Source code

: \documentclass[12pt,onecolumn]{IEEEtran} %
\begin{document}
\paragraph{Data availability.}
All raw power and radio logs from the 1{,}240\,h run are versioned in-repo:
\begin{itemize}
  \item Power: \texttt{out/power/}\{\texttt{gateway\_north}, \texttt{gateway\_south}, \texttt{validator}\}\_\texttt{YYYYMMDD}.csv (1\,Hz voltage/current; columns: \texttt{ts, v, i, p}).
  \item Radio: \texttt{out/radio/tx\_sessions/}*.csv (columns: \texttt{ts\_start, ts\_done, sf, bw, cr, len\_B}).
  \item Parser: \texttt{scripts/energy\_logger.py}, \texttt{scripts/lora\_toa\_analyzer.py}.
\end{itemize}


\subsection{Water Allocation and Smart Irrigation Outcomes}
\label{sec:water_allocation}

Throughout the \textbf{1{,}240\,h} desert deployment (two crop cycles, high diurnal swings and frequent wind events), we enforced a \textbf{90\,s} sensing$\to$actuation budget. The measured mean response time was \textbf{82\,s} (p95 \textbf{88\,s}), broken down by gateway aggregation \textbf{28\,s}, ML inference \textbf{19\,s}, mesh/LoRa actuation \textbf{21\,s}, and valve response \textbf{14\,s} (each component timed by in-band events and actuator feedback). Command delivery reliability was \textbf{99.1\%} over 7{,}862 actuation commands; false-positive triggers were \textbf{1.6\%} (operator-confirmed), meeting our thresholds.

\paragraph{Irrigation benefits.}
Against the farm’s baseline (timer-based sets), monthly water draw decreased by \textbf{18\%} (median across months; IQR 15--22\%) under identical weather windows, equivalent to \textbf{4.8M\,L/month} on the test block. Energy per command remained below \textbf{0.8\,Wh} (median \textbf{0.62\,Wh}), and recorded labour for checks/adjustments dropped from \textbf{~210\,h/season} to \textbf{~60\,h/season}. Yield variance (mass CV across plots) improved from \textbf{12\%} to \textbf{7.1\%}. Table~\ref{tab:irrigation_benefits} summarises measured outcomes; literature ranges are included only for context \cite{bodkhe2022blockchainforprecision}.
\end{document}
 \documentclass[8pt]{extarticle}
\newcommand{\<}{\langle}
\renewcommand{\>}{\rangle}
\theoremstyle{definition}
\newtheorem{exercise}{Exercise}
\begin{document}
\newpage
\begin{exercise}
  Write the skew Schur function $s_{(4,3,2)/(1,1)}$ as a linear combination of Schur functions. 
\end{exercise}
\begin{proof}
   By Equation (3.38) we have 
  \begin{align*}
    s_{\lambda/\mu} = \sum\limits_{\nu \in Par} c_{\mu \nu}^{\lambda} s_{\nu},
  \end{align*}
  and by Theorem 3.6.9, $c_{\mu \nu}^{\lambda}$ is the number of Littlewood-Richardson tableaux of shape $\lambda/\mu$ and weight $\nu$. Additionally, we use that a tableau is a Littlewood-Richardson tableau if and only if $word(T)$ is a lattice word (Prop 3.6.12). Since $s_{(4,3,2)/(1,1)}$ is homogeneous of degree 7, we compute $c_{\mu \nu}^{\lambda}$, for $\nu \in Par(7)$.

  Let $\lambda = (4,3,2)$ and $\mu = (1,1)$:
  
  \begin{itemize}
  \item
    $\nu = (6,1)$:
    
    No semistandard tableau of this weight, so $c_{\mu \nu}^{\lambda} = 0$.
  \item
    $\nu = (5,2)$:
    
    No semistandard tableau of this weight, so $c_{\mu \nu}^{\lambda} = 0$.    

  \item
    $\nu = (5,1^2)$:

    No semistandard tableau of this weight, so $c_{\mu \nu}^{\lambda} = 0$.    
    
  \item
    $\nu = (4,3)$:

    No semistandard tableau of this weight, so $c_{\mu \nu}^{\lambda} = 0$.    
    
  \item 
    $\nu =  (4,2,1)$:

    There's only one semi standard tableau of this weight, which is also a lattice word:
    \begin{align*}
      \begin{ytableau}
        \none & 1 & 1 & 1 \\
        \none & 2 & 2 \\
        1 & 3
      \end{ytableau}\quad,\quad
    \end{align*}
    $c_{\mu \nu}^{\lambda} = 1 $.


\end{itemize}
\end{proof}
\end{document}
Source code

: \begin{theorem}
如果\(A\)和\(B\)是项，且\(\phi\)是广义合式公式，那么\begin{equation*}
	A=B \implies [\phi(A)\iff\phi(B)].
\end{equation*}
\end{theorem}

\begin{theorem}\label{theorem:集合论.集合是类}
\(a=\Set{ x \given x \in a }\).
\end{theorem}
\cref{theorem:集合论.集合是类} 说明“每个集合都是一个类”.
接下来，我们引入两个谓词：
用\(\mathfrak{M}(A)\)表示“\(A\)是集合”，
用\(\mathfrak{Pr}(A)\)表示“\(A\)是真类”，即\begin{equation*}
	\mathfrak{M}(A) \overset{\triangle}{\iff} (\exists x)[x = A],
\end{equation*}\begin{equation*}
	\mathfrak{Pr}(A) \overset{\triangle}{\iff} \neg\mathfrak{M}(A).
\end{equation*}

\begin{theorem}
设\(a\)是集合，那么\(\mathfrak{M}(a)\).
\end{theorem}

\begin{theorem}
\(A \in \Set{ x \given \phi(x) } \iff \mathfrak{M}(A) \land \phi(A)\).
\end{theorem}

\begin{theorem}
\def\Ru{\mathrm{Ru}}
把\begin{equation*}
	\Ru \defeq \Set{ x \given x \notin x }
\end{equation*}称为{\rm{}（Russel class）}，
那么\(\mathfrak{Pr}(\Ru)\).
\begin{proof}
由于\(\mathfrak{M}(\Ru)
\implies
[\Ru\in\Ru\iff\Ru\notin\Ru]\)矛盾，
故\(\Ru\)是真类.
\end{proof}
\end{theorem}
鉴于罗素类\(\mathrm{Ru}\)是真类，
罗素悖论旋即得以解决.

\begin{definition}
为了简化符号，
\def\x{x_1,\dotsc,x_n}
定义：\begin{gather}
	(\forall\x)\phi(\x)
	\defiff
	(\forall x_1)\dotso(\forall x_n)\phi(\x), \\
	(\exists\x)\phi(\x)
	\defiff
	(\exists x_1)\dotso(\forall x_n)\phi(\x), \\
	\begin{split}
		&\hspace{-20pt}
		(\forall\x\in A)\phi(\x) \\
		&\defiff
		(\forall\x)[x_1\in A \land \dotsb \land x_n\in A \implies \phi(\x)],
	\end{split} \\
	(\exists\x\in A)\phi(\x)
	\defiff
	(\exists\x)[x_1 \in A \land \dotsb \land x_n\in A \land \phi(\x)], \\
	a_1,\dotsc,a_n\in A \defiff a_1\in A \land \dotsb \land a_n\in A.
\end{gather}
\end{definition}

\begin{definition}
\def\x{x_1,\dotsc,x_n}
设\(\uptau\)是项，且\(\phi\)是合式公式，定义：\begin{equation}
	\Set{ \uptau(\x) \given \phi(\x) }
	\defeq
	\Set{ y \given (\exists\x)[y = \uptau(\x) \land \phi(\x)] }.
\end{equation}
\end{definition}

--

» **Work to complete**:
Return, from the entries, each line that holds "forall".

» **Response to the exercise**:
	(\forall\x)\phi(\x)
	(\forall x_1)\dotso(\forall x_n)\phi(\x), \\
	(\exists x_1)\dotso(\forall x_n)\phi(\x), \\
		(\forall\x\in A)\phi(\x) \\
		(\forall\x)[x_1\in A \land \dotsb \land x_n\in A \implies \phi(\x)],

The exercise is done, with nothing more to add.